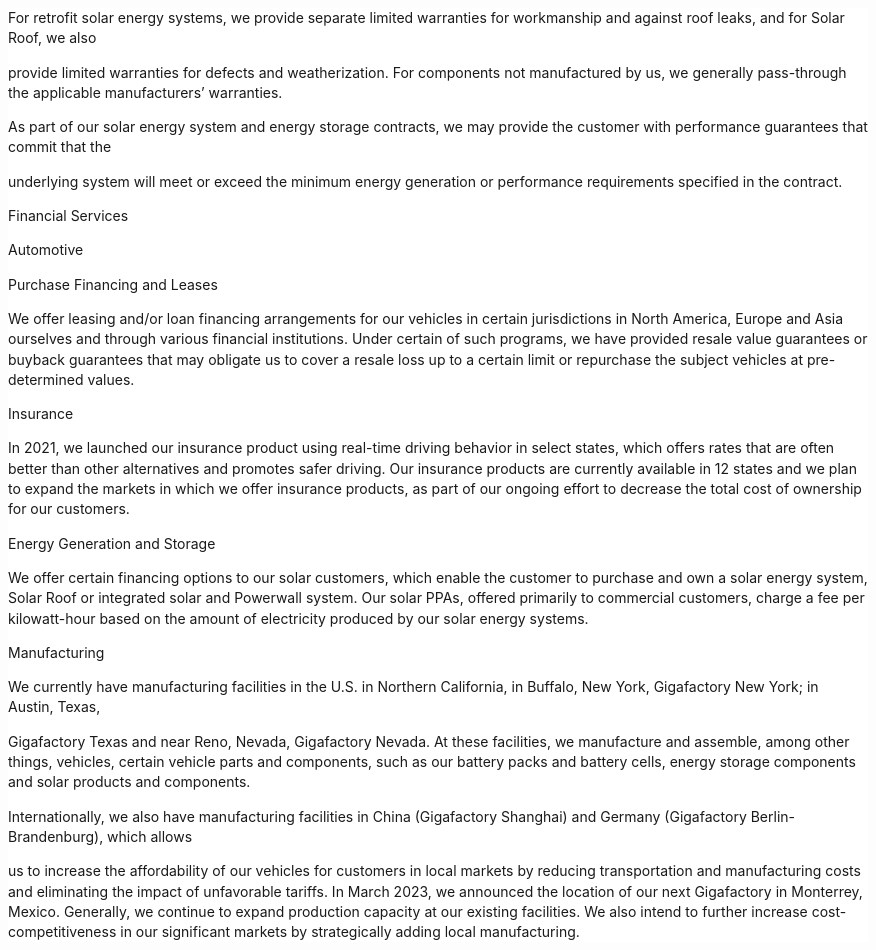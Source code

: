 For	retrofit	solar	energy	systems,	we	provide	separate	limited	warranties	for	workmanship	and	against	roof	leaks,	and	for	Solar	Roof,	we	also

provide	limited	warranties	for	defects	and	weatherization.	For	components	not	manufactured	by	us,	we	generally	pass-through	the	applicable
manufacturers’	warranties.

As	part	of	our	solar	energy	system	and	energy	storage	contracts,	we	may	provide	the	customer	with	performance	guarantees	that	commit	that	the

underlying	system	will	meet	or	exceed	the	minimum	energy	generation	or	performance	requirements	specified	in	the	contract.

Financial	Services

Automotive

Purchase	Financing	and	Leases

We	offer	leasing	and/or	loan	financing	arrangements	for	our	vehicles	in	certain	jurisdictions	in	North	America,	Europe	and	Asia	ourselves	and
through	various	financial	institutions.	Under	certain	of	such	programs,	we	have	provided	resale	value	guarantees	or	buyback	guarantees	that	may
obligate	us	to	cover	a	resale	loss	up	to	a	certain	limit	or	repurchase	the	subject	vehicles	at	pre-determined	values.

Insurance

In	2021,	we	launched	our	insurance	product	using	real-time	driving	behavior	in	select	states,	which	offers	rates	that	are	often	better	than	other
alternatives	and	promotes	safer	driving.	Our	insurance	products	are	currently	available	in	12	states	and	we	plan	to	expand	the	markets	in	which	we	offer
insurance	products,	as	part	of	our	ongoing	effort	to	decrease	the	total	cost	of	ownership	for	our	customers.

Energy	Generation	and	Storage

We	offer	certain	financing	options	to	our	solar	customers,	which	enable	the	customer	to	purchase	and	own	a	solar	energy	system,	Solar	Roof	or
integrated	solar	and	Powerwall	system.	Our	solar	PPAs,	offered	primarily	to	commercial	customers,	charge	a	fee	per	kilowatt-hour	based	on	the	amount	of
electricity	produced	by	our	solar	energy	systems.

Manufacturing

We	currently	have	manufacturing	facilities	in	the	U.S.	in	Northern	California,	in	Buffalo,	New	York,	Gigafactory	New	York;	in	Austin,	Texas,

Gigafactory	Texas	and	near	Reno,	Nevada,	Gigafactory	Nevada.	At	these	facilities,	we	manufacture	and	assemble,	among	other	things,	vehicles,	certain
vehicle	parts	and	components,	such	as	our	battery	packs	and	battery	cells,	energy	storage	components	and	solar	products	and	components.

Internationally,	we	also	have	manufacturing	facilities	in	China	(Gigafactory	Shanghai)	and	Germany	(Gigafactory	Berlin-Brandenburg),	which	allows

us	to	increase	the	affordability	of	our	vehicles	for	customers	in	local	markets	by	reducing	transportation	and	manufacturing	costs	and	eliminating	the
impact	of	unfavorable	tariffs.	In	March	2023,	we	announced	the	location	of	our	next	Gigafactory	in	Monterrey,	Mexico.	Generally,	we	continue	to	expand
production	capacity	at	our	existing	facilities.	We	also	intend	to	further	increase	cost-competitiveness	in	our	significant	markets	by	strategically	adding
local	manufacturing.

* * *

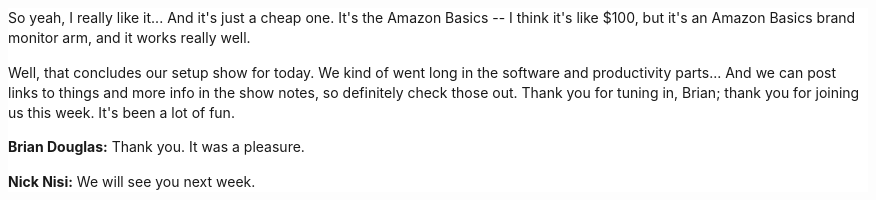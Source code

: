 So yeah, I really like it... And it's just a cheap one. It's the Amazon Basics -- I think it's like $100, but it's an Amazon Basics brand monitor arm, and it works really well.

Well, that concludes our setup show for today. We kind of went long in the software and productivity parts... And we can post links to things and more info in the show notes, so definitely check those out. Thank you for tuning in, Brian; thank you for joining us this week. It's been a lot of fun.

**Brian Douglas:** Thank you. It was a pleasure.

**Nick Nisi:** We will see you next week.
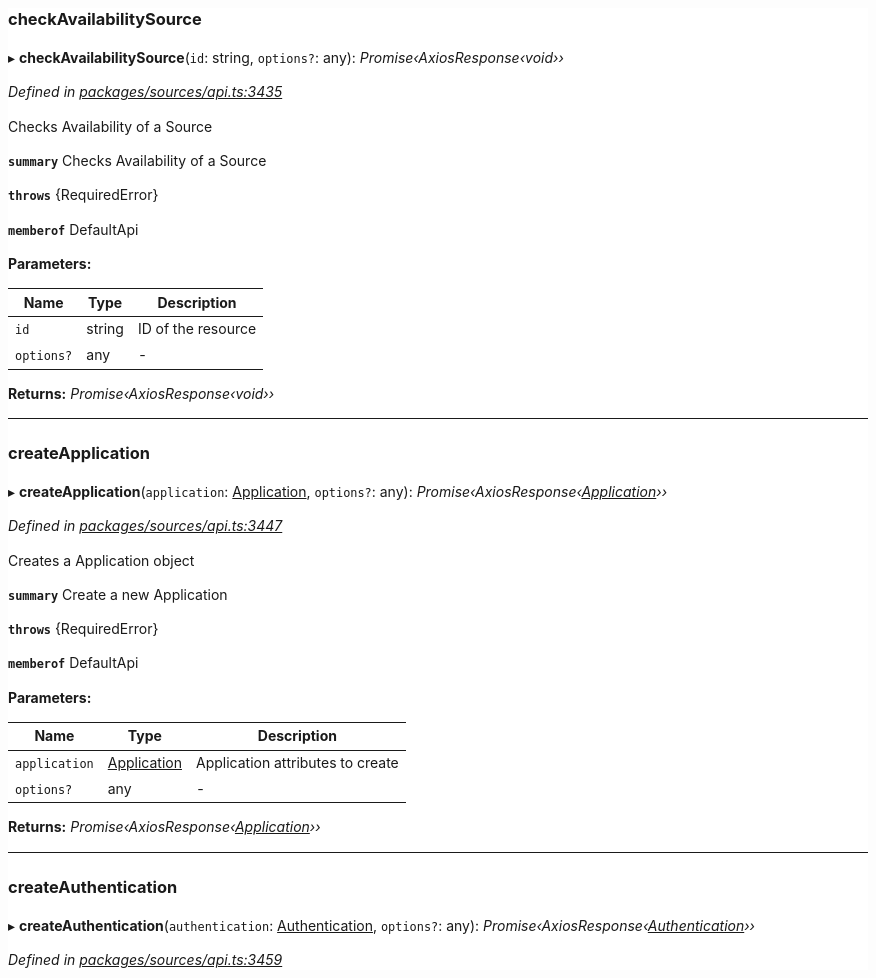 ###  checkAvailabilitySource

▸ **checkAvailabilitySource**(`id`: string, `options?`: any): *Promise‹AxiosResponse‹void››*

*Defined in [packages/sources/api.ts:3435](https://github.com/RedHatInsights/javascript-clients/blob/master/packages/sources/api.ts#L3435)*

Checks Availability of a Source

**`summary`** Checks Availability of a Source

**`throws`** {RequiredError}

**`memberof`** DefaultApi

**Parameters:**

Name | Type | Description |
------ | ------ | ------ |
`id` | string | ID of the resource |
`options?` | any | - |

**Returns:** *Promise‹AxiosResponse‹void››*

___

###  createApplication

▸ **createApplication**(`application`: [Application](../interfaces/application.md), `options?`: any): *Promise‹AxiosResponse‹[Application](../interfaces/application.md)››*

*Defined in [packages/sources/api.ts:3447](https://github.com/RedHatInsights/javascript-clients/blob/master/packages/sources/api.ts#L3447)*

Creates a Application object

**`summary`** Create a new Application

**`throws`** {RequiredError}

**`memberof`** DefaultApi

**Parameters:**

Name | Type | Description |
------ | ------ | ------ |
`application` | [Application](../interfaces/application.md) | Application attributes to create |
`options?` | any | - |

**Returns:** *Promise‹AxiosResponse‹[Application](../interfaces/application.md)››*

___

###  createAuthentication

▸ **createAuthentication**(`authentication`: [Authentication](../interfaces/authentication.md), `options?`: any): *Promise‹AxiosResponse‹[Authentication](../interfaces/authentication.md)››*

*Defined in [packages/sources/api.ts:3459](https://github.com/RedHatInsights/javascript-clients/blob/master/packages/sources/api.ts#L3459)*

_Directions_
Once you have found every line above holding the word "Roof", copy those lines.

_Output_
: For	retrofit	solar	energy	systems,	we	provide	separate	limited	warranties	for	workmanship	and	against	roof	leaks,	and	for	Solar	Roof,	we	also
We	offer	certain	financing	options	to	our	solar	customers,	which	enable	the	customer	to	purchase	and	own	a	solar	energy	system,	Solar	Roof	or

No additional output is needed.